TASK:
Report every line from the following entries that contains the string "δεδομένων".

BEGIN SUPPLIED MATERIAL

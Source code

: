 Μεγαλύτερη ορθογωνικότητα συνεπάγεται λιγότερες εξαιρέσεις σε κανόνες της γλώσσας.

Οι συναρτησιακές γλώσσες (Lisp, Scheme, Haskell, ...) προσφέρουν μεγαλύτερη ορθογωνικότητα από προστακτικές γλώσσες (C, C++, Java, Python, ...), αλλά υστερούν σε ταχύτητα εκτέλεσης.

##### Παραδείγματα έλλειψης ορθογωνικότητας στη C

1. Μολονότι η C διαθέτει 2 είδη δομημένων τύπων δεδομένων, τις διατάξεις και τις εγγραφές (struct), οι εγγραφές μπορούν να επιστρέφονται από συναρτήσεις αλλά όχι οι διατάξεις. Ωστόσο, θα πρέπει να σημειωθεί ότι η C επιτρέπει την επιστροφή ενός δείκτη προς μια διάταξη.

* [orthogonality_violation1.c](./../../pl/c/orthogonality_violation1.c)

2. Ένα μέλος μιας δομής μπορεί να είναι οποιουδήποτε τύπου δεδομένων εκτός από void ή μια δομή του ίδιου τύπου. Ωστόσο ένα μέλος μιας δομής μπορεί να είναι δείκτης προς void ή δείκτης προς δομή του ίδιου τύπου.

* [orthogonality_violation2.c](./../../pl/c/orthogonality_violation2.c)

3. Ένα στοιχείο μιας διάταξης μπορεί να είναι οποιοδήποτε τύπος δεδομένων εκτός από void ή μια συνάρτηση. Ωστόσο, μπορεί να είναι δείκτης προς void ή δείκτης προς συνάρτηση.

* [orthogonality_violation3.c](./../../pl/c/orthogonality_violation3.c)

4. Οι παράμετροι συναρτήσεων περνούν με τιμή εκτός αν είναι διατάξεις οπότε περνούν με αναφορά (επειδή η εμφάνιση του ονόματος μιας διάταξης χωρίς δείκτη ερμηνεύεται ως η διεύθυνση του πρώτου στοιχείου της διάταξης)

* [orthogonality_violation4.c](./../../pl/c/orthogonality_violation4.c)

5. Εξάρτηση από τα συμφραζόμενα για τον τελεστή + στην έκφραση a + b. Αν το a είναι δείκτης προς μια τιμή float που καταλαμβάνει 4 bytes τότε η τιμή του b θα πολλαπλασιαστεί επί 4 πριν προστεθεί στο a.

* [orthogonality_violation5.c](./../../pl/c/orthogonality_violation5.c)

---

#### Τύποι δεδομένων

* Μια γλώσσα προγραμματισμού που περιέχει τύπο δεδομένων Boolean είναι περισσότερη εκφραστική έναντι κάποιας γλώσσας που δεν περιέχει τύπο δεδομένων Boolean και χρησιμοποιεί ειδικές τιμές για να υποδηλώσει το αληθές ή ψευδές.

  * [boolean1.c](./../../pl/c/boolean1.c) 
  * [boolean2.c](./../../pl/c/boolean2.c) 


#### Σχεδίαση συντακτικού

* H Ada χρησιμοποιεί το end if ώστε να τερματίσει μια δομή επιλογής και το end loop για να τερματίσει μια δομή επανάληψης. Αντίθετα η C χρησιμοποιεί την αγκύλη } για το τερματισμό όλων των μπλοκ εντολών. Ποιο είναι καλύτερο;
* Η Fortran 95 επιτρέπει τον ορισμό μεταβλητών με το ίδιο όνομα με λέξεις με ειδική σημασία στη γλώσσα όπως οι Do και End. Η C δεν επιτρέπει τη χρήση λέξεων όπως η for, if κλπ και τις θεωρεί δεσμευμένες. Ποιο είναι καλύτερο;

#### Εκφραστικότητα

END SUPPLIED MATERIAL

TASK OUTPUT:
1. Μολονότι η C διαθέτει 2 είδη δομημένων τύπων δεδομένων, τις διατάξεις και τις εγγραφές (struct), οι εγγραφές μπορούν να επιστρέφονται από συναρτήσεις αλλά όχι οι διατάξεις. Ωστόσο, θα πρέπει να σημειωθεί ότι η C επιτρέπει την επιστροφή ενός δείκτη προς μια διάταξη.
2. Ένα μέλος μιας δομής μπορεί να είναι οποιουδήποτε τύπου δεδομένων εκτός από void ή μια δομή του ίδιου τύπου. Ωστόσο ένα μέλος μιας δομής μπορεί να είναι δείκτης προς void ή δείκτης προς δομή του ίδιου τύπου.
3. Ένα στοιχείο μιας διάταξης μπορεί να είναι οποιοδήποτε τύπος δεδομένων εκτός από void ή μια συνάρτηση. Ωστόσο, μπορεί να είναι δείκτης προς void ή δείκτης προς συνάρτηση.
#### Τύποι δεδομένων
* Μια γλώσσα προγραμματισμού που περιέχει τύπο δεδομένων Boolean είναι περισσότερη εκφραστική έναντι κάποιας γλώσσας που δεν περιέχει τύπο δεδομένων Boolean και χρησιμοποιεί ειδικές τιμές για να υποδηλώσει το αληθές ή ψευδές.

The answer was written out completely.